# [Data listing]
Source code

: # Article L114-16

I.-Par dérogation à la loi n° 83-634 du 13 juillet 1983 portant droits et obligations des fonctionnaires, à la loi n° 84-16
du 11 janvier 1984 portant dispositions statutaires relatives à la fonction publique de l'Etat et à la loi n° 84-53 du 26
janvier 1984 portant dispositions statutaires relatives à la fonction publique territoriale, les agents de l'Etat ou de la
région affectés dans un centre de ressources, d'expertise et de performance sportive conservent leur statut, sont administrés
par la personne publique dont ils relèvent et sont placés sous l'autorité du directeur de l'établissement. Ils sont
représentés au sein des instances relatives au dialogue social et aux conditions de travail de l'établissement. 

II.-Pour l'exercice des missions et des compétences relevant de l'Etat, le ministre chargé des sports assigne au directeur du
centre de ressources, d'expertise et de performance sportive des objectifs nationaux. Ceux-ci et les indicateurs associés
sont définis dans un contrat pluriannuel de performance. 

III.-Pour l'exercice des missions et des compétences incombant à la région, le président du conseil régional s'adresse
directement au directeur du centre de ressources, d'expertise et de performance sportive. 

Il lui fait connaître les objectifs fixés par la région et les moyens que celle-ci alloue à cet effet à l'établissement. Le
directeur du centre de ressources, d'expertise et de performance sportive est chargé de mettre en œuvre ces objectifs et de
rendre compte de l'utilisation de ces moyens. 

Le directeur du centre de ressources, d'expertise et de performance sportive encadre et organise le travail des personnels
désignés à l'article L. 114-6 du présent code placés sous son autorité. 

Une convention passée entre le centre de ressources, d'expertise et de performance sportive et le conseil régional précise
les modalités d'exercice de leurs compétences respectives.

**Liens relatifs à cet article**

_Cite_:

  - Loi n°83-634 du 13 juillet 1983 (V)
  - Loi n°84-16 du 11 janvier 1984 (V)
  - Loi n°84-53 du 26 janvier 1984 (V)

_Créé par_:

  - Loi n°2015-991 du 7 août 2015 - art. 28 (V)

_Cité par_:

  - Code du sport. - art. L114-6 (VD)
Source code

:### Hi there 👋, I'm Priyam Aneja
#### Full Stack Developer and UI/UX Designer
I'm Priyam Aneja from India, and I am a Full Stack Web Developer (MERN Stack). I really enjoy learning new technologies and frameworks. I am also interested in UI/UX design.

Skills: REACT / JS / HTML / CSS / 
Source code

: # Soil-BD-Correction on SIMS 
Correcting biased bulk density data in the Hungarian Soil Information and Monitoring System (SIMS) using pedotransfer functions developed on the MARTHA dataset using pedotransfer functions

# [Work task]
What is the number of lines in the data that hold the string "missions"? Answer with the number only.

# [Answer box]
2